Tackling food waste at a systemic level needs a design-thinking approach.

While for chefs food waste represents lost profit, approximately thirty per cent of all food produced around the globe is wasted at some point in the food chain while there is still hunger in the population. Tackling food waste is a global necessity for our populations, economies and our environment. For Peter Blakeway, there is nothing more important to our ability to thrive than to design food and sustainable food systems, and this is what drove his research project for his Master of Design Enterprise degree.

Peter took this opportunity to explore the redesigning of food waste systems, in the New Zealand context, through the lens of the design frameworks of the fine dining chef. His case study centred on food recovery within The Good Neighbour Trust, a social enterprise in Tauranga, New Zealand. Good Neighbour’s mission is to break the cycle of food waste and poverty by enabling access to healthy food and food education. In this case study Peter applied and critically analysed the Five Phase Culinary Design Model from Horng and Hu, and from Harrington.

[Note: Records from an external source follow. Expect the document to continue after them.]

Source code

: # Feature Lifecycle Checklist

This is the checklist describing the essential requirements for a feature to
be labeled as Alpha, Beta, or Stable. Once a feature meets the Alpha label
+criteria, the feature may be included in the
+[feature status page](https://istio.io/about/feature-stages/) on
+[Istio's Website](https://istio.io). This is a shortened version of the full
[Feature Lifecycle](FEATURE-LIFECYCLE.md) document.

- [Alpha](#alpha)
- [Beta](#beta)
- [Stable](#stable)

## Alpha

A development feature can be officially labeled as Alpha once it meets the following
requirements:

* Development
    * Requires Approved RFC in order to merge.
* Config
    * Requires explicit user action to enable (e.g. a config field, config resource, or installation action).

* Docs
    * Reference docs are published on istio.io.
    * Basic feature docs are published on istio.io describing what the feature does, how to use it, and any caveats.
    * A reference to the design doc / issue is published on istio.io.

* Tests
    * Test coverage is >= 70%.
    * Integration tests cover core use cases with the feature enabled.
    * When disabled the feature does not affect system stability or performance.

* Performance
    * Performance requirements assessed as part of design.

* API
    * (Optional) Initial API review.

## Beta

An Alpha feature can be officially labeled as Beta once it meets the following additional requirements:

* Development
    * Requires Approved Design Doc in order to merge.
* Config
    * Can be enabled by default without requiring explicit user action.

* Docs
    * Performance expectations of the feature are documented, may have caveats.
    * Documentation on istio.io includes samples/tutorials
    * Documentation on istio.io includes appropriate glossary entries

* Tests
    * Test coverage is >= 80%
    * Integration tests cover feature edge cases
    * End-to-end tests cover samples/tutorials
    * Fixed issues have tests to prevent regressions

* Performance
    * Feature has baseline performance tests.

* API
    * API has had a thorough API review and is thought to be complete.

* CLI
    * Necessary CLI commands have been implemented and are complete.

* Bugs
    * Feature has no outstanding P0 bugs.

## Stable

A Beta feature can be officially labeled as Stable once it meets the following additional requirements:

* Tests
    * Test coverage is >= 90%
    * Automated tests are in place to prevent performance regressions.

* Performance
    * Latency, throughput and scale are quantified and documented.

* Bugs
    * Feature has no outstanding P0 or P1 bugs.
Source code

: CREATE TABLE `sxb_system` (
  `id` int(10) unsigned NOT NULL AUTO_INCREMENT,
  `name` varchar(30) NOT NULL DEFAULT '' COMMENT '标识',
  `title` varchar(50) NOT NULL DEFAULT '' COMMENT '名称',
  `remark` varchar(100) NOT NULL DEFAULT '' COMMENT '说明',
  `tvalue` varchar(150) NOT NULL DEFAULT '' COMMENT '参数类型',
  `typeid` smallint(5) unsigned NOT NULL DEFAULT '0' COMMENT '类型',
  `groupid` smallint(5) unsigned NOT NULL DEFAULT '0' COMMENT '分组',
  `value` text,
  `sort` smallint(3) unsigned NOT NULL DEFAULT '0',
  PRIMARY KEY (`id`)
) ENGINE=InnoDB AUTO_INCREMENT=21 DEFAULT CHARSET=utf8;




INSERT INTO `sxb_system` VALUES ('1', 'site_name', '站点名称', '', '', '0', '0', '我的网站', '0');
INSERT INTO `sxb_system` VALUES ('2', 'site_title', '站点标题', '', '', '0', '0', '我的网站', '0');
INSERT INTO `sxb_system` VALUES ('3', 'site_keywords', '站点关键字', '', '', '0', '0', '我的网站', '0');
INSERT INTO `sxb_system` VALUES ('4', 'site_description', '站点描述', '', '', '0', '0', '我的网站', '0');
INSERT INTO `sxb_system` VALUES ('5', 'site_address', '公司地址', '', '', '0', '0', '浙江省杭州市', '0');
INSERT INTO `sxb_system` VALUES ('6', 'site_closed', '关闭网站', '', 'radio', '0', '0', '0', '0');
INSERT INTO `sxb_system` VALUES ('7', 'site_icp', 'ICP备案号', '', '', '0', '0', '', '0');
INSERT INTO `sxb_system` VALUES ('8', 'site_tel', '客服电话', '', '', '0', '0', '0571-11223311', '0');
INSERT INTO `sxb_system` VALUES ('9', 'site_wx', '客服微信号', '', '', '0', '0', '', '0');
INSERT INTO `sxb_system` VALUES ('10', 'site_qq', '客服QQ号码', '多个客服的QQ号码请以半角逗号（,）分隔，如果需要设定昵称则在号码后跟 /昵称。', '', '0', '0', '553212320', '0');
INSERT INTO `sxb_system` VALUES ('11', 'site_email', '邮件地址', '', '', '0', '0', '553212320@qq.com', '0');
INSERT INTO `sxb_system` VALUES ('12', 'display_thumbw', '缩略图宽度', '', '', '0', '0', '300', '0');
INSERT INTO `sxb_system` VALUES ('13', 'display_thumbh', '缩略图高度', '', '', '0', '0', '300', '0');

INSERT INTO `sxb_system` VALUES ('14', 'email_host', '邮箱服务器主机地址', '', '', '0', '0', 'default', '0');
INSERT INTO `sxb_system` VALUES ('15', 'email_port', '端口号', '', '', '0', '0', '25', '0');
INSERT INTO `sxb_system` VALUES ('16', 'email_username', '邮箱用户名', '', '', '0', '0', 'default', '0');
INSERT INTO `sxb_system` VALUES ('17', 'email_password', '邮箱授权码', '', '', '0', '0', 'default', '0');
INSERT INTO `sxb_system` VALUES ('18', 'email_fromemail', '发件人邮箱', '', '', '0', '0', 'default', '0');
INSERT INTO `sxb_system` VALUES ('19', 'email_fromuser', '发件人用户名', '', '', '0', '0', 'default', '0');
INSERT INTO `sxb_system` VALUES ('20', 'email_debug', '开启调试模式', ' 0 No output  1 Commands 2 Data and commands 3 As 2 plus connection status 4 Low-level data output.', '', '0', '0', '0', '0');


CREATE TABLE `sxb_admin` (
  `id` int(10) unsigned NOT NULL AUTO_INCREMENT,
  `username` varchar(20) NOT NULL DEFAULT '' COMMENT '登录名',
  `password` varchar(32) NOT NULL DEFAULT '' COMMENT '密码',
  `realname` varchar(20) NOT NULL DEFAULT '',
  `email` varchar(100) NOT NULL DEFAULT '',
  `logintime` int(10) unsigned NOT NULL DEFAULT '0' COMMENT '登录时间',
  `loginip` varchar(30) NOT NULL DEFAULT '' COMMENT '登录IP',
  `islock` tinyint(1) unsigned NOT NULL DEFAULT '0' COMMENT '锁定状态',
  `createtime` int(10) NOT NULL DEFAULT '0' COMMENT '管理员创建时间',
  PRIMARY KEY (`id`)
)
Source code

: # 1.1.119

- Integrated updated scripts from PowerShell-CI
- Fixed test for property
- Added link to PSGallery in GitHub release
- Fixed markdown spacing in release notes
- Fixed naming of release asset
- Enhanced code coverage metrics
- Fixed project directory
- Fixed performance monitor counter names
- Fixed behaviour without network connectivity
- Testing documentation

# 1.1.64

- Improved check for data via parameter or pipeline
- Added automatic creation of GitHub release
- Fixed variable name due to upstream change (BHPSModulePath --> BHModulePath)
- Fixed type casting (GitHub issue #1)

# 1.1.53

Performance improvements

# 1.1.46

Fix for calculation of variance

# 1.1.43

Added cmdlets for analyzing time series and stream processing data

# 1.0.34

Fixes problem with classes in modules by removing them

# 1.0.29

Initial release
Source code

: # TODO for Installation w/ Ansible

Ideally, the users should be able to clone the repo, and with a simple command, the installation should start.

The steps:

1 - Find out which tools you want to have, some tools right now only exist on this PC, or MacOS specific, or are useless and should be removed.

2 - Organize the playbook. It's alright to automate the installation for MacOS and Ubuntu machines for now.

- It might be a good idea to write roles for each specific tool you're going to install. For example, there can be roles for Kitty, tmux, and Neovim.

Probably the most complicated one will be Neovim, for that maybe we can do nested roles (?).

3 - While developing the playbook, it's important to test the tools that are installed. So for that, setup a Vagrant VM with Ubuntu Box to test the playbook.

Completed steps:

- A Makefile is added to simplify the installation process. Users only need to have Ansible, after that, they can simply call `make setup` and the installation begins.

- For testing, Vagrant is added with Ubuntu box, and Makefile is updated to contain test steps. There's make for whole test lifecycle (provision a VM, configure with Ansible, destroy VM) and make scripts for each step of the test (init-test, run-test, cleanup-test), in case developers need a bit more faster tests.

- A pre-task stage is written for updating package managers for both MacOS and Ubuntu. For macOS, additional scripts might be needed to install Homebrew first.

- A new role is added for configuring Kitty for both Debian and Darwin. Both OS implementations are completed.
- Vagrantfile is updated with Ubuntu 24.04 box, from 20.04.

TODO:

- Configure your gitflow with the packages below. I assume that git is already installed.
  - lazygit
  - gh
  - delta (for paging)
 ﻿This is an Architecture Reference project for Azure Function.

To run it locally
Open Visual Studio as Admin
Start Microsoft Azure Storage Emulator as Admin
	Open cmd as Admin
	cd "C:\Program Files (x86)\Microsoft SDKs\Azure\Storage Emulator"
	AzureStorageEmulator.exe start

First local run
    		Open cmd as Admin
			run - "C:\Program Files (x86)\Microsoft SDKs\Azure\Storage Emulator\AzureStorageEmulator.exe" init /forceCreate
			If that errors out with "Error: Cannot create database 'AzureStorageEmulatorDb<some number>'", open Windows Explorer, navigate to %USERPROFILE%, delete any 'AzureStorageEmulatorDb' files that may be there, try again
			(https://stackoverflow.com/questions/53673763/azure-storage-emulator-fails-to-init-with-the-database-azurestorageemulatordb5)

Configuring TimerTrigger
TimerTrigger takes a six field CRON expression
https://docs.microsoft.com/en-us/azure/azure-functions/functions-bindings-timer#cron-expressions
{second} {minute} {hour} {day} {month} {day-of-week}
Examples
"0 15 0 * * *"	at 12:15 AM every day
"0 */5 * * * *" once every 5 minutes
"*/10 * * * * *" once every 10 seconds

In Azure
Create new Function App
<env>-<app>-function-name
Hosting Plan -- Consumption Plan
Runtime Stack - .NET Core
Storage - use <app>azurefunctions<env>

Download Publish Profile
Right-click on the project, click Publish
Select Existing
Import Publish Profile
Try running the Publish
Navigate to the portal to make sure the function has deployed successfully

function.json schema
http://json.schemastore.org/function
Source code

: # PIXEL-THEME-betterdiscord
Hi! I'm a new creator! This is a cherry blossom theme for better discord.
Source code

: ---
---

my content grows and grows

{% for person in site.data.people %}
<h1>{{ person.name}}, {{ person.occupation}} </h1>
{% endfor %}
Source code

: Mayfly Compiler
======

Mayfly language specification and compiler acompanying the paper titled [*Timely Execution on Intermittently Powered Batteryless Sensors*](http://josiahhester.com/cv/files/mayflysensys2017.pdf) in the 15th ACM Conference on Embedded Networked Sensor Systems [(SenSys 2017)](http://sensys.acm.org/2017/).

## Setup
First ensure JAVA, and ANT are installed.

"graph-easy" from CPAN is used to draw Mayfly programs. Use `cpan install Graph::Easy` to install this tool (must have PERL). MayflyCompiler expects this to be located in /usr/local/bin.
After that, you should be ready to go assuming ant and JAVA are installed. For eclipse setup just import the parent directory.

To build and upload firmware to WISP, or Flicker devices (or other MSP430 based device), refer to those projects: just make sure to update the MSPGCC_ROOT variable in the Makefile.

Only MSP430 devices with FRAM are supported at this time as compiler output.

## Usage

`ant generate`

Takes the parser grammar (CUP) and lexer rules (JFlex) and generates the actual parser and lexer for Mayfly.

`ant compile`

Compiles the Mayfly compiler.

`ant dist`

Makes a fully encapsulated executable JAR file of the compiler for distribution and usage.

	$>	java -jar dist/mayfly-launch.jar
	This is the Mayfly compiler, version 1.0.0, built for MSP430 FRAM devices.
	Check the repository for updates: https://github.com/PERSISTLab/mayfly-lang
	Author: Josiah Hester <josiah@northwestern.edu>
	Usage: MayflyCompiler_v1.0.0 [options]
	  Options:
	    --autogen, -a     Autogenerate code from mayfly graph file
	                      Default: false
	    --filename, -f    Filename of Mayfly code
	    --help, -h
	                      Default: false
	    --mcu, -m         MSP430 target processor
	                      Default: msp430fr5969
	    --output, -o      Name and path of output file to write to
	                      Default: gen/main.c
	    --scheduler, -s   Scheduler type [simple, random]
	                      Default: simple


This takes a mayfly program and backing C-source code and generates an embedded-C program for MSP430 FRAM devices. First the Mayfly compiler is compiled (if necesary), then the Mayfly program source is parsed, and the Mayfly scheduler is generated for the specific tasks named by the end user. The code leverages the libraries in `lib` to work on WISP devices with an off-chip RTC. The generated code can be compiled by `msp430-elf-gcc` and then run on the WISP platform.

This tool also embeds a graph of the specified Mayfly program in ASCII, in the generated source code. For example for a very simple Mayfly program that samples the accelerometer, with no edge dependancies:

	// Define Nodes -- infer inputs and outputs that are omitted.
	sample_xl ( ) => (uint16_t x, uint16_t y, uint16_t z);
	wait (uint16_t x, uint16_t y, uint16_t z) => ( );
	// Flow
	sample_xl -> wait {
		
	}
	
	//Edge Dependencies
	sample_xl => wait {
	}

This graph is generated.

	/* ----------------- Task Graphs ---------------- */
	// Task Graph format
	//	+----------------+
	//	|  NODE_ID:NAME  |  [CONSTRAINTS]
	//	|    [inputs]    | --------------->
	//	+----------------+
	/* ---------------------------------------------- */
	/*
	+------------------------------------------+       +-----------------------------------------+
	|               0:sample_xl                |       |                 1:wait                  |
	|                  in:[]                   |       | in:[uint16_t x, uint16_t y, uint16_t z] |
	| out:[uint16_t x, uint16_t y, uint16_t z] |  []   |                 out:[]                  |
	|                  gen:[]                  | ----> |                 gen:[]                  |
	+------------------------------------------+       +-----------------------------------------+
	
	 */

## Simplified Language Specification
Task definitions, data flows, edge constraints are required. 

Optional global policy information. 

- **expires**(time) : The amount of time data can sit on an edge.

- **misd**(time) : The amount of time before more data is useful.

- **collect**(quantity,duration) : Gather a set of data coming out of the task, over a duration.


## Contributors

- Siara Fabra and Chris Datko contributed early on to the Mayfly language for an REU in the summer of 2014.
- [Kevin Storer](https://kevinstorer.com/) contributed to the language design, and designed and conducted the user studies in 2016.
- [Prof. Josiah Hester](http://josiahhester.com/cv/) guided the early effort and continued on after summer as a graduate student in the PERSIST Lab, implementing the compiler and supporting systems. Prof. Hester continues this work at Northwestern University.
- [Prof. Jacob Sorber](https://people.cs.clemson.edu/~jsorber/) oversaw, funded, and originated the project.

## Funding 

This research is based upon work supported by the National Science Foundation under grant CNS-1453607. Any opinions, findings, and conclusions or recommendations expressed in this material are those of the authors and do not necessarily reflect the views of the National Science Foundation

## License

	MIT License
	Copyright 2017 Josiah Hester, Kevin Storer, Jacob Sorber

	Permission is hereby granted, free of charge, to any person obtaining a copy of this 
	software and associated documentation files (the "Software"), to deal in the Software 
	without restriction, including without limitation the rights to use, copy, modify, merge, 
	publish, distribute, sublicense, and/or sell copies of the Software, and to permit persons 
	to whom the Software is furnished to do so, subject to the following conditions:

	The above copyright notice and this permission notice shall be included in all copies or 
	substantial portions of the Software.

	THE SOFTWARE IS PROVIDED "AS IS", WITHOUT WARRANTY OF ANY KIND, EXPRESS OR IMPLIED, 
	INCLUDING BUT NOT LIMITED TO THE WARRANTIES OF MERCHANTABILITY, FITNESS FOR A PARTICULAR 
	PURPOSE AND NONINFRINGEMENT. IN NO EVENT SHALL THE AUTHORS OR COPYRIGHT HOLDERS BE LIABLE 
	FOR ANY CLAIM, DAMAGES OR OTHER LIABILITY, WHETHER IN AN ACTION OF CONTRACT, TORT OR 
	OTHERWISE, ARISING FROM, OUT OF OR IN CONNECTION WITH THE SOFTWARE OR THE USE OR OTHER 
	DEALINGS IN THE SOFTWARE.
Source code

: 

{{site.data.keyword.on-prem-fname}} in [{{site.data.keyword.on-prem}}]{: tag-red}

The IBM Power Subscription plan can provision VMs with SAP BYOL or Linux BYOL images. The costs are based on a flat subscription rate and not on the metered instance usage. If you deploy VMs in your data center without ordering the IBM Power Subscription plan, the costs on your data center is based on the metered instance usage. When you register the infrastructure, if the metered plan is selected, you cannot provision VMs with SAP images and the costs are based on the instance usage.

Peter's research focussed particularly on the issue of waste bread. Finding new ways to use waste bread does not solve the issue of why our food system produces so much waste bread. While the tacit knowledge of chefs is a crucial part of the culinary experience, it is limiting within the wider context of food design where radical innovation is required to address issues at the systemic level. The model which Peter developed encourages the use of explicit knowledge to find new solutions, identify new problems and provide new understandings of existing problems. Peter's next challenge is to consider how to influence the industry mind-set that takes waste bread for granted.